== Dataset ==
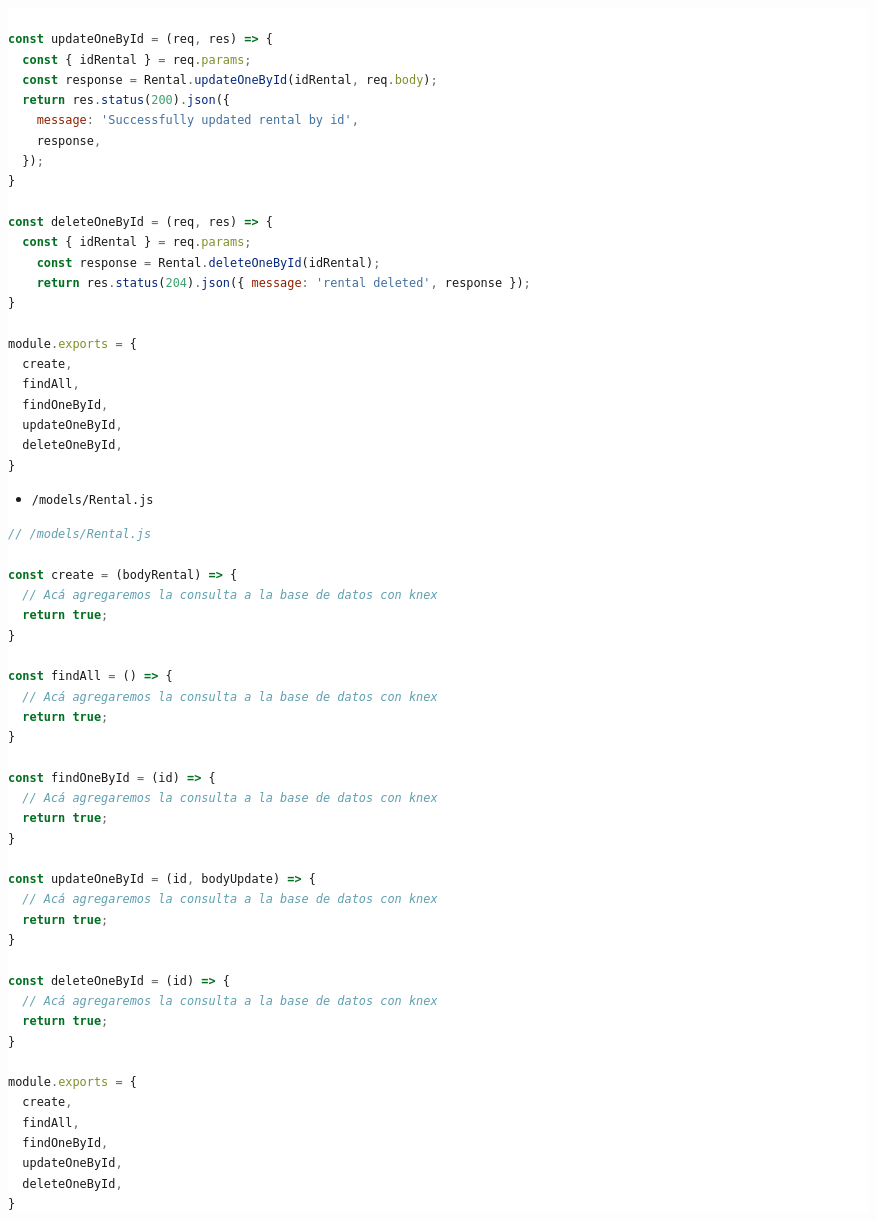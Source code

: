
 ```javascript

const updateOneById = (req, res) => {
  const { idRental } = req.params;
  const response = Rental.updateOneById(idRental, req.body);
  return res.status(200).json({
    message: 'Successfully updated rental by id',
    response,
  });
}

const deleteOneById = (req, res) => {
  const { idRental } = req.params;
	const response = Rental.deleteOneById(idRental);
	return res.status(204).json({ message: 'rental deleted', response });
}

module.exports = {
  create,
  findAll,
  findOneById,
  updateOneById,
  deleteOneById,
}
```

- `/models/Rental.js`

```javascript
// /models/Rental.js

const create = (bodyRental) => {
  // Acá agregaremos la consulta a la base de datos con knex
  return true;
}

const findAll = () => {
  // Acá agregaremos la consulta a la base de datos con knex
  return true;
}

const findOneById = (id) => {
  // Acá agregaremos la consulta a la base de datos con knex
  return true;
}

const updateOneById = (id, bodyUpdate) => {
  // Acá agregaremos la consulta a la base de datos con knex
  return true;
}

const deleteOneById = (id) => {
  // Acá agregaremos la consulta a la base de datos con knex
  return true;
}

module.exports = {
  create,
  findAll,
  findOneById,
  updateOneById,
  deleteOneById,
}

```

== The task ==
Within the data above, pick out all lines holding the word "deleteOneById".

== Response area ==
const deleteOneById = (req, res) => {
	const response = Rental.deleteOneById(idRental);
  deleteOneById,
const deleteOneById = (id) => {
  deleteOneById,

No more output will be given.